Since the provisions on cartel damages were fundamentally revised by the Ninth Amendment to the ARC, the current Amendment will only make selective adjustments. In response to the Federal Court of Justice’s rejection of prima facie evidence of individual legal transactions being affected by the cartel (KZR 26/17 - Schienenkartell; KZR 24/17 - Schienenkartell II), the presumption of harm is to be supplemented by a refutable presumption that legal transactions with companies involved in the cartel that fall within the scope - in terms of subject matter, timing and geography - of the cartel are affected by the cartel. The presumption also applies in favour of indirect buyers of these goods. It explicitly does not extend to legal transactions with companies not party to the cartel (so-called umbrella effects) and, according to general principles, only applies to claims for damages arising after the Act comes into force. There is no practical need for such a provision, since the lower courts can manage with factual presumptions that likewise lead to a nuanced distribution of the burden of presentation and proof that does not make excessive demands on the claimant. The government draft bill continues to see no need to introduce a provision that determines or presumes the amount of the harm, since this can be assessed pursuant to section 287 Code of Civil Procedure.
The Amendment also adapts parts of the Competition Register Act. According to the explanatory memorandum, this is to ensure that the competition register currently being developed by the Federal Cartel Office can be launched without any complications. The key point here is that the notification duty and the duty to make enquiries come into force at different times. The prosecuting authority’s duty to notify infringements that must be registered to the registration authority only comes into force one month after the announcement that electronic data transfer is guaranteed. The contracting entity’s duty to make enquiries takes effect six months after that.

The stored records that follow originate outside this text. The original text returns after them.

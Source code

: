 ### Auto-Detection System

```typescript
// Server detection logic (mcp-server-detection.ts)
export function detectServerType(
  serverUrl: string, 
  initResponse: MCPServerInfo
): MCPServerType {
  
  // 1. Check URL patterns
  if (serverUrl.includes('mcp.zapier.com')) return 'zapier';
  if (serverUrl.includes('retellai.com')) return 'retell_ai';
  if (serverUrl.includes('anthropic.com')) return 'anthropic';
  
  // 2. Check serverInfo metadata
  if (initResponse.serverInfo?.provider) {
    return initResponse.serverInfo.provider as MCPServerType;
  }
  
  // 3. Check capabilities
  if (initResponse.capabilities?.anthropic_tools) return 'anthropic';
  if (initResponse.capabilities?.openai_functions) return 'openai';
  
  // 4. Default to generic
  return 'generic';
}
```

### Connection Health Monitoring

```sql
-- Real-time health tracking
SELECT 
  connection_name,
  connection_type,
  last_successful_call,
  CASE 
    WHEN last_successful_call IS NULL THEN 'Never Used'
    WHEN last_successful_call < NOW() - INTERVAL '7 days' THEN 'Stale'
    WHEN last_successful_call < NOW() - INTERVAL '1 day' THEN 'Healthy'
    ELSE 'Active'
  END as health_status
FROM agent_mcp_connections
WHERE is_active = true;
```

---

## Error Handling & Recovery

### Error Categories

As regards the rights to have evidence surrendered or information disclosed for the calculation of the harm as laid down in the ARC, it is to be made clear that these may also be exercised to enforce claims for damages that arose before the relevant provision came into force in 2017. Düsseldorf Higher Regional Court had seen this differently in two of its rulings (VI-W (Kart) 2/18).
The government draft bill generally strengthens the Federal Cartel Office’s powers by giving it more extensive investigative powers. Its particular aim is to ensure that markets in the digital economy remain open. There is a clear increase in the degree of regulation and the power to intervene in this regard. Going forward, too, the Federal Cartel Office is likely to be one of those authorities most active in the area of the digital economy. However, the Amendment also contains wide-ranging new provisions concerning general data access claims. It is not necessary for a company to have a dominant position for these new provisions to apply; it need only have relative market power. The provisions may therefore have serious consequences for industrial companies, which could be forced to hand over machine data.
The doubling of the second domestic turnover threshold – which is low compared to other countries – is to be welcomed in merger control.
The fleshing out of the criteria for setting the amount of a fine is a step in the right direction, but probably does not as yet go far enough to sufficiently reduce the risk run by companies of court rulings that are even worse. Although unavoidable based on the ECN+ Directive, the reduction of the previously higher German level of protection with regard to companies’ freedom from self-incrimination to the EU level is regrettable in constitutional terms.